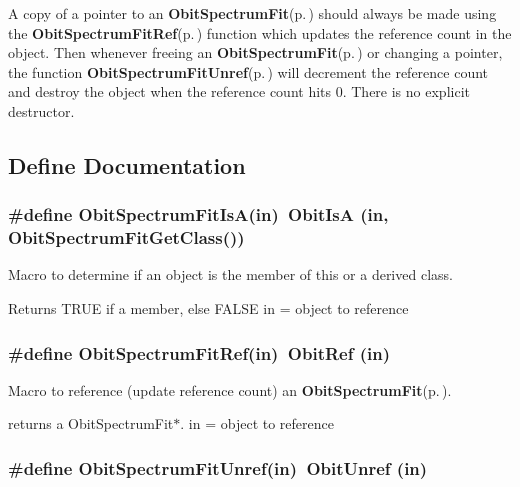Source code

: A copy of a pointer to an {\bf Obit\-Spectrum\-Fit}{\rm (p.\,\pageref{structObitSpectrumFit})} should always be made using the {\bf Obit\-Spectrum\-Fit\-Ref}{\rm (p.\,\pageref{ObitSpectrumFit_8h_a1})} function which updates the reference count in the object. Then whenever freeing an {\bf Obit\-Spectrum\-Fit}{\rm (p.\,\pageref{structObitSpectrumFit})} or changing a pointer, the function {\bf Obit\-Spectrum\-Fit\-Unref}{\rm (p.\,\pageref{ObitSpectrumFit_8h_a0})} will decrement the reference count and destroy the object when the reference count hits 0. There is no explicit destructor.

\subsection{Define Documentation}
\subsubsection{\setlength{\rightskip}{0pt plus 5cm}\#define Obit\-Spectrum\-Fit\-Is\-A(in)\ Obit\-Is\-A (in, Obit\-Spectrum\-Fit\-Get\-Class())}\label{ObitSpectrumFit_8h_a2}


Macro to determine if an object is the member of this or a derived class. 

Returns TRUE if a member, else FALSE in = object to reference 
\subsubsection{\setlength{\rightskip}{0pt plus 5cm}\#define Obit\-Spectrum\-Fit\-Ref(in)\ Obit\-Ref (in)}\label{ObitSpectrumFit_8h_a1}


Macro to reference (update reference count) an {\bf Obit\-Spectrum\-Fit}{\rm (p.\,\pageref{structObitSpectrumFit})}. 

returns a Obit\-Spectrum\-Fit$\ast$. in = object to reference 
\subsubsection{\setlength{\rightskip}{0pt plus 5cm}\#define Obit\-Spectrum\-Fit\-Unref(in)\ Obit\-Unref (in)}\label{ObitSpectrumFit_8h_a0}


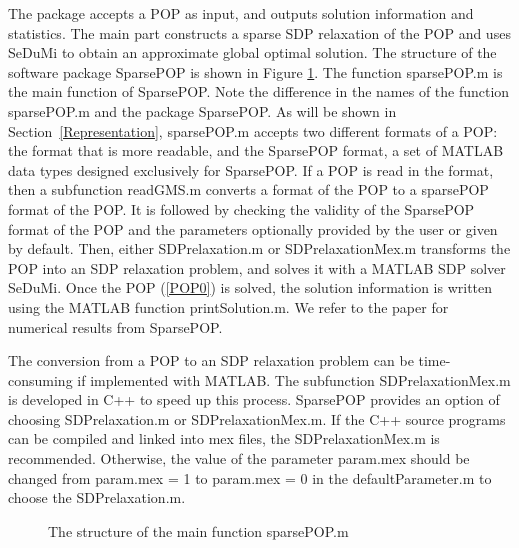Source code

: The package accepts a POP as input, and outputs 
solution information and statistics. The main part 
constructs a sparse SDP relaxation  of  the POP  and uses
SeDuMi \cite{STRUM99} to obtain an approximate global optimal solution.
The structure of the software package SparsePOP is shown in Figure \ref{structure}. 
The function sparsePOP.m is the main function of SparsePOP. 
Note the difference in the names of the function sparsePOP.m and 
the package SparsePOP.
As %
will be shown in Section~\ref{Representation},
sparsePOP.m accepts two different formats of a POP:
the \GMS format \cite{GAMS} that is more readable,
and  the SparsePOP format, a set of 
MATLAB data types designed exclusively for SparsePOP. If a POP is read in the \GMS format, 
then a subfunction readGMS.m %
 converts a \GMS format of the POP 
to a sparsePOP format of the POP.  It is followed by checking the validity  of 
the SparsePOP format of the POP and the parameters optionally 
provided by the user or given by default.  Then, either SDPrelaxation.m or SDPrelaxationMex.m 
transforms the POP into an SDP relaxation problem, and solves it with a MATLAB SDP solver 
SeDuMi. Once the POP (\ref{POP0}) is solved, 
the solution information is written using the MATLAB function printSolution.m. We refer to the paper 
\cite{WAKI04} for numerical results from SparsePOP. 

The conversion from a POP to an SDP relaxation problem can be time-consuming if implemented
with MATLAB. The subfunction SDPrelaxationMex.m is developed in C++ to speed up this process.
SparsePOP provides an option of choosing SDPrelaxation.m or SDPrelaxationMex.m.
If   the C++ source programs can be compiled and linked
into mex files,  the SDPrelaxationMex.m is recommended.  Otherwise, %
the value of the parameter {\sf param.mex} should be changed
from {\sf param.mex = 1} to {\sf param.mex = 0} in the defaultParameter.m to choose the 
SDPrelaxation.m.
 
\begin{figure}
\label{structure}
\begin{center}
\caption{The structure of the main function sparsePOP.m}
\end{center}
\end{figure}
 
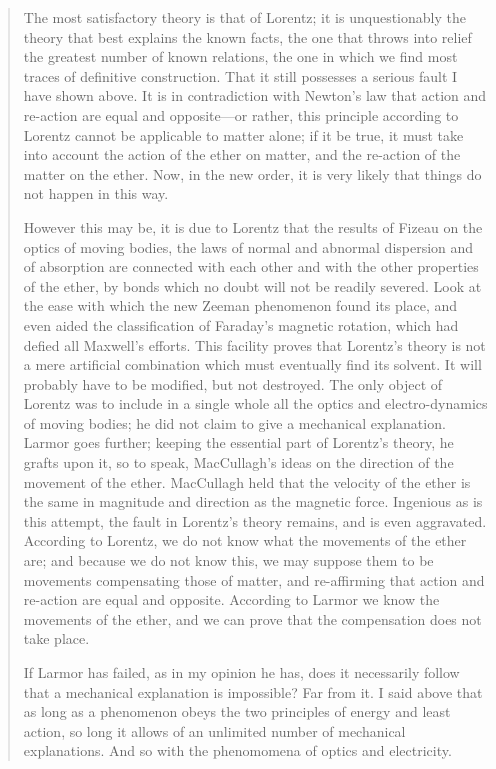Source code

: \documentclass{article}
\begin{document}
 \begin{quote}
     The most satisfactory theory is that of Lorentz; it is unquestionably the theory that best explains the known facts, the one that throws into relief the greatest number of known relations, the one in which we find most traces of definitive construction.  That it still possesses a serious fault I have shown above.  It is in contradiction with Newton's law that action and re-action are equal and opposite---or rather, this principle according to Lorentz cannot be applicable to matter alone; if it be true, it must take into account the action of the ether on matter, and the re-action of the matter on the ether.  Now, in the new order, it is very likely that things do not happen in this way.  
     
     However this may be, it is due to Lorentz that the results of Fizeau on the optics of moving bodies, the laws of normal and abnormal dispersion and of absorption are connected with each other and with the other properties of the ether, by bonds which no doubt will not be readily severed.  Look at the ease with which the new Zeeman phenomenon found its place, and even aided the classification of Faraday's magnetic rotation, which had defied all Maxwell's efforts.  This facility proves that Lorentz's theory is not a mere artificial combination which must eventually find its solvent.  It will probably have to be modified, but not destroyed.  
     The only object of Lorentz was to include in a single whole all the optics and electro-dynamics of moving bodies; he did not claim to give a mechanical explanation.  Larmor goes further; keeping the essential part of Lorentz's theory, he grafts upon it, so to speak, MacCullagh's ideas on the direction of the movement of the ether.  MacCullagh held that the velocity of the ether is the same in magnitude and direction as the magnetic force.  Ingenious as is this attempt, the fault in Lorentz's theory remains, and is even aggravated.  According to Lorentz, we do not know what the movements of the ether are; and because we do not know this, we may suppose them to be movements compensating those of matter, and re-affirming that action and re-action are equal and opposite.  According to Larmor we know the movements of the ether, and we can prove that the compensation does not take place.  
     
     If Larmor has failed, as in my opinion he has, does it necessarily follow that a mechanical explanation is impossible?  Far from it.  I said above that as long as a phenomenon obeys the two principles of energy and least action, so long it allows of an unlimited number of mechanical explanations.  And so with the phenomomena of optics and electricity.
     

\end{quote}
\end{document}
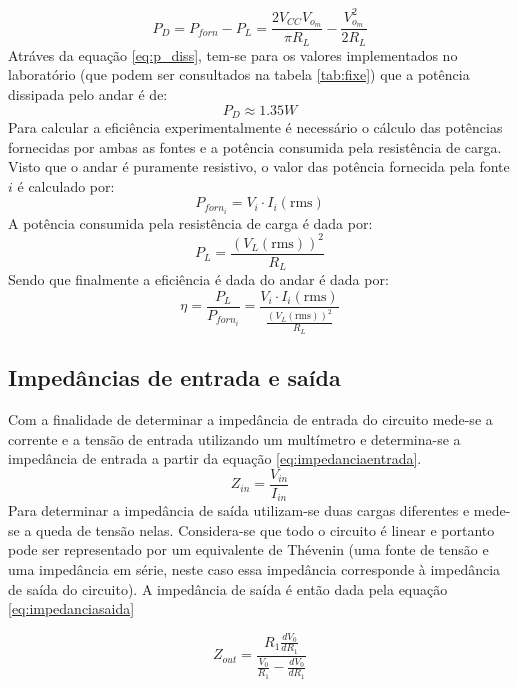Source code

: \documentclass[%
  reprint,
  nofootinbib,
  amsmath,amssymb,
  aps,
  10pt,
  a4paper
]{revtex4-1}
\begin{document}
\begin{equation}
P_D=P_{forn}-P_L=\frac{2V_{CC}V_{o_m}}{\pi R_L}-\frac{V_{o_m}^2}{2R_L}
\label{eq:p_diss}
\end{equation}
Atráves da equação \ref{eq:p_diss}, tem-se para os valores implementados no laboratório (que podem ser consultados na tabela \ref{tab:fixe}) que a potência dissipada pelo andar é de:
\begin{equation}
P_D\approx1.35 W
\end{equation}
Para calcular a eficiência experimentalmente é necessário o cálculo das potências fornecidas por ambas as fontes e a potência consumida pela resistência de carga. Visto que o andar é puramente resistivo, o valor das potência fornecida pela fonte $i$ é calculado por:
\begin{equation}
P_{forn_i}=V_i \cdot I_i(\mathrm{rms})
\end{equation}
A potência consumida pela resistência de carga é dada por:
\begin{equation}
P_L=\frac{(V_L(\mathrm{rms}))^2}{R_L}
\end{equation}
Sendo que finalmente a eficiência é dada do andar é dada por:
\begin{equation}
\eta=\frac{P_L}{P_{forn_i}}=\frac{V_i \cdot I_i(\mathrm{rms})}{\frac{(V_L(\mathrm{rms}))^2}{R_L}}
\end{equation}

\subsection{Impedâncias de entrada e saída}
Com a finalidade de determinar a impedância de entrada do circuito mede-se a corrente e a tensão de entrada utilizando um multímetro e determina-se a impedância de entrada a partir da equação \ref{eq:impedanciaentrada}.
\begin{equation}
Z_{in}=\frac{V_{in}}{I_{in}}
\label{eq:impedanciaentrada}
\end{equation}
Para determinar a impedância de saída utilizam-se duas cargas diferentes e mede-se a queda de tensão nelas. Considera-se que todo o circuito é linear e portanto pode ser representado por um equivalente de Thévenin (uma fonte de tensão e uma impedância em série, neste caso essa impedância corresponde à impedância de saída do circuito). A impedância de saída é então dada pela equação \ref{eq:impedanciasaida}

\begin{equation}
Z_{out}=\frac{R_1 \frac{dV_0}{dR_1}}{\frac{V_0}{R_1}-\frac{dV_0}{dR_1}}
\label{eq:impedanciasaida}
\end{equation}
\end{document}
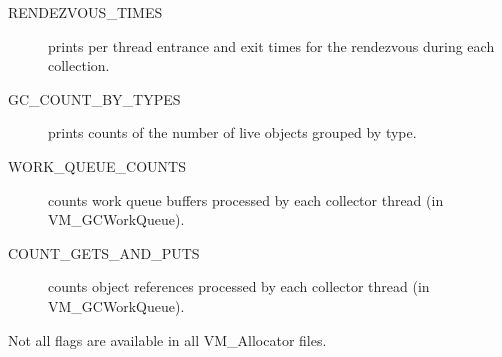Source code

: \begin{description}
\item[RENDEZVOUS\_TIMES] prints per thread entrance and exit times for the
rendezvous during each collection.
\item[GC\_COUNT\_BY\_TYPES] prints counts of the number of live objects grouped
by type.
\item[WORK\_QUEUE\_COUNTS] counts work queue buffers processed by each collector
thread (in VM\_GCWorkQueue). 
\item[COUNT\_GETS\_AND\_PUTS] counts object references processed by each collector
thread (in VM\_GCWorkQueue). 
\end{description}
Not all flags are available in all VM\_Allocator files.
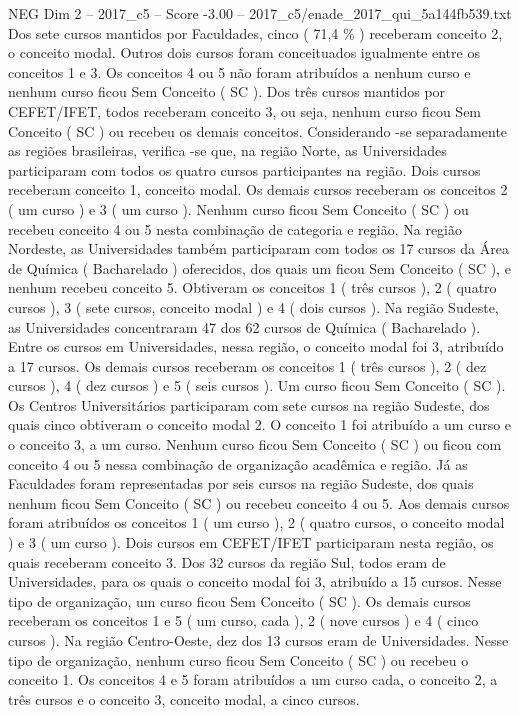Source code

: \begin{textsample}{NEG Dim 2 – 2017\_c5 – Score -3.00 – 2017\_c5/enade\_2017\_qui\_5a144fb539.txt}
Dos sete cursos mantidos por Faculdades, cinco ( 71,4 \% ) receberam conceito 2, o conceito modal.
Outros dois cursos foram conceituados igualmente entre os conceitos 1 e 3.
Os conceitos 4 ou 5 não foram atribuídos a nenhum curso e nenhum curso ficou Sem Conceito ( SC ).
Dos três cursos mantidos por CEFET/IFET, todos receberam conceito 3, ou seja, nenhum curso ficou Sem Conceito ( SC ) ou recebeu os demais conceitos.
Considerando -se separadamente as regiões brasileiras, verifica -se que, na região Norte, as Universidades participaram com todos os quatro cursos participantes na região.
Dois cursos receberam conceito 1, conceito modal.
Os demais cursos receberam os conceitos 2 ( um curso ) e 3 ( um curso ).
Nenhum curso ficou Sem Conceito ( SC ) ou recebeu conceito 4 ou 5 nesta combinação de categoria e região.
Na região Nordeste, as Universidades também participaram com todos os 17 cursos da Área de Química ( Bacharelado ) oferecidos, dos quais um ficou Sem Conceito ( SC ), e nenhum recebeu conceito 5.
Obtiveram os conceitos 1 ( três cursos ), 2 ( quatro cursos ), 3 ( sete cursos, conceito modal ) e 4 ( dois cursos ).
Na região Sudeste, as Universidades concentraram 47 dos 62 cursos de Química ( Bacharelado ).
Entre os cursos em Universidades, nessa região, o conceito modal foi 3, atribuído a 17 cursos.
Os demais cursos receberam os conceitos 1 ( três cursos ), 2 ( dez cursos ), 4 ( dez cursos ) e 5 ( seis cursos ).
Um curso ficou Sem Conceito ( SC ).
Os Centros Universitários participaram com sete cursos na região Sudeste, dos quais cinco obtiveram o conceito modal 2.
O conceito 1 foi atribuído a um curso e o conceito 3, a um curso.
Nenhum curso ficou Sem Conceito ( SC ) ou ficou com conceito 4 ou 5 nessa combinação de organização acadêmica e região.
Já as Faculdades foram representadas por seis cursos na região Sudeste, dos quais nenhum ficou Sem Conceito ( SC ) ou recebeu conceito 4 ou 5.
Aos demais cursos foram atribuídos os conceitos 1 ( um curso ), 2 ( quatro cursos, o conceito modal ) e 3 ( um curso ).
Dois cursos em CEFET/IFET participaram nesta região, os quais receberam conceito 3.
Dos 32 cursos da região Sul, todos eram de Universidades, para os quais o conceito modal foi 3, atribuído a 15 cursos.
Nesse tipo de organização, um curso ficou Sem Conceito ( SC ).
Os demais cursos receberam os conceitos 1 e 5 ( um curso, cada ), 2 ( nove cursos ) e 4 ( cinco cursos ).
Na região Centro-Oeste, dez dos 13 cursos eram de Universidades.
Nesse tipo de organização, nenhum curso ficou Sem Conceito ( SC ) ou recebeu o conceito 1.
Os conceitos 4 e 5 foram atribuídos a um curso cada, o conceito 2, a três cursos e o conceito 3, conceito modal, a cinco cursos.

\end{textsample}
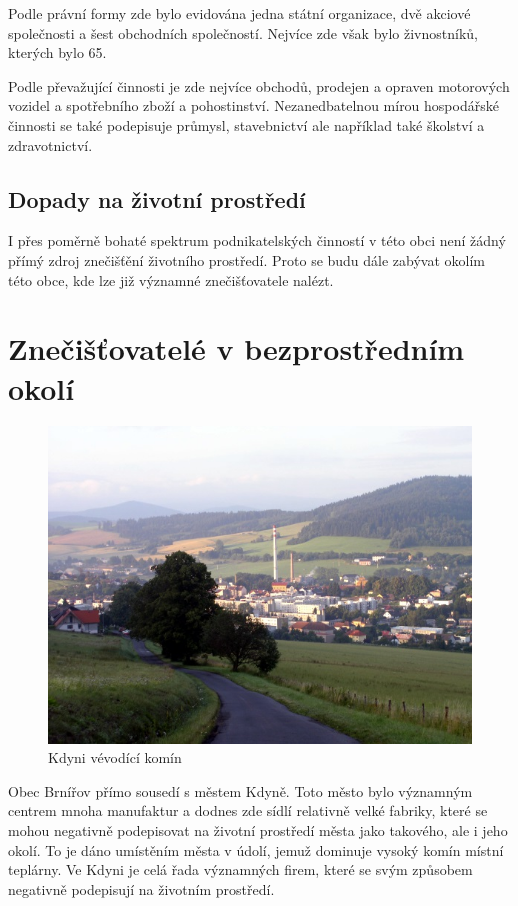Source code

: \documentclass[12pt]{article} %
\begin{document}
Podle právní formy zde bylo evidována jedna státní organizace, dvě akciové společnosti a šest obchodních společností. Nejvíce zde však bylo živnostníků, kterých bylo 65.

Podle převažující činnosti je zde nejvíce obchodů, prodejen a opraven motorových vozidel a spotřebního zboží a pohostinství. Nezanedbatelnou mírou hospodářské činnosti se také podepisuje průmysl, stavebnictví ale například také školství a zdravotnictví.

\subsection{Dopady na životní prostředí}
I přes poměrně bohaté spektrum podnikatelských činností v této obci není žádný přímý zdroj znečišťění životního prostředí. Proto se budu dále zabývat okolím této obce, kde lze již významné znečišťovatele nalézt.

\section{Znečišťovatelé v bezprostředním okolí}
\begin{figure}
	\vspace{-20pt}
	\begin{center}
		\includegraphics[scale=0.4]{kdyne.jpg}
	\end{center}
	\vspace{-10pt}
	\caption{Kdyni vévodící komín}
	\vspace{-20pt}
\end{figure}
Obec Brnířov přímo sousedí s městem Kdyně. Toto město bylo významným centrem mnoha manufaktur a dodnes zde sídlí relativně velké fabriky, které se mohou negativně podepisovat na životní prostředí města jako takového, ale i jeho okolí. To je dáno umístěním města v údolí, jemuž dominuje vysoký komín místní teplárny. Ve Kdyni je celá řada významných firem,  které se svým způsobem negativně podepisují na životním prostředí.
\end{document}

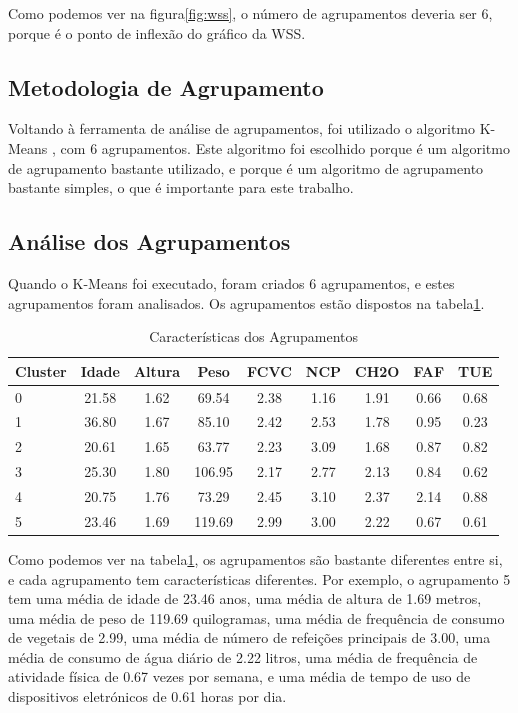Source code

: \documentclass{easychair}
\begin{document}
Como podemos ver na figura\ref{fig:wss}, o número de agrupamentos deveria ser 6, porque é o ponto de inflexão do gráfico da WSS.

\subsection{Metodologia de Agrupamento}

Voltando à ferramenta de análise de agrupamentos, foi utilizado o algoritmo K-Means \cite{kmeans}, com 6 agrupamentos. Este algoritmo foi escolhido porque é um algoritmo de agrupamento bastante utilizado, e porque é um algoritmo de agrupamento bastante simples, o que é importante para este trabalho.

\subsection{Análise dos Agrupamentos}

Quando o K-Means \cite{kmeans} foi executado, foram criados 6 agrupamentos, e estes agrupamentos foram analisados. Os agrupamentos estão dispostos na tabela\ref{tab:clusters}.

\begin{table}[hbt!]
  \centering
  \begin{tabular}{l c c c c c c c c}
  \toprule
  Cluster & Idade   & Altura     & Peso       & FCVC     & NCP     & CH2O     & FAF     & TUE  \\
  \midrule
  0       & 21.58   & 1.62       & 69.54      & 2.38     & 1.16    & 1.91     & 0.66    & 0.68 \\
  1       & 36.80   & 1.67       & 85.10      & 2.42     & 2.53    & 1.78     & 0.95    & 0.23 \\
  2       & 20.61   & 1.65       & 63.77      & 2.23     & 3.09    & 1.68     & 0.87    & 0.82 \\
  3       & 25.30   & 1.80       & 106.95     & 2.17     & 2.77    & 2.13     & 0.84    & 0.62 \\
  4       & 20.75   & 1.76       & 73.29      & 2.45     & 3.10    & 2.37     & 2.14    & 0.88 \\
  5       & 23.46   & 1.69       & 119.69     & 2.99     & 3.00    & 2.22     & 0.67    & 0.61 \\
  \bottomrule
  \end{tabular}
  \caption{Características dos Agrupamentos}
  \label{tab:clusters}
\end{table}

Como podemos ver na tabela\ref{tab:clusters}, os agrupamentos são bastante diferentes entre si, e cada agrupamento tem características diferentes. Por exemplo, o agrupamento 5 tem uma média de idade de 23.46 anos, uma média de altura de 1.69 metros, uma média de peso de 119.69 quilogramas, uma média de frequência de consumo de vegetais de 2.99, uma média de número de refeições principais de 3.00, uma média de consumo de água diário de 2.22 litros, uma média de frequência de atividade física de 0.67 vezes por semana, e uma média de tempo de uso de dispositivos eletrónicos de 0.61 horas por dia.
\end{document}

# EXERCISE INSTRUCTIONS
Return each line of the listing that holds the string "clusters".

# RESPONSE
Quando o K-Means \cite{kmeans} foi executado, foram criados 6 agrupamentos, e estes agrupamentos foram analisados. Os agrupamentos estão dispostos na tabela\ref{tab:clusters}.
  \label{tab:clusters}
Como podemos ver na tabela\ref{tab:clusters}, os agrupamentos são bastante diferentes entre si, e cada agrupamento tem características diferentes. Por exemplo, o agrupamento 5 tem uma média de idade de 23.46 anos, uma média de altura de 1.69 metros, uma média de peso de 119.69 quilogramas, uma média de frequência de consumo de vegetais de 2.99, uma média de número de refeições principais de 3.00, uma média de consumo de água diário de 2.22 litros, uma média de frequência de atividade física de 0.67 vezes por semana, e uma média de tempo de uso de dispositivos eletrónicos de 0.61 horas por dia.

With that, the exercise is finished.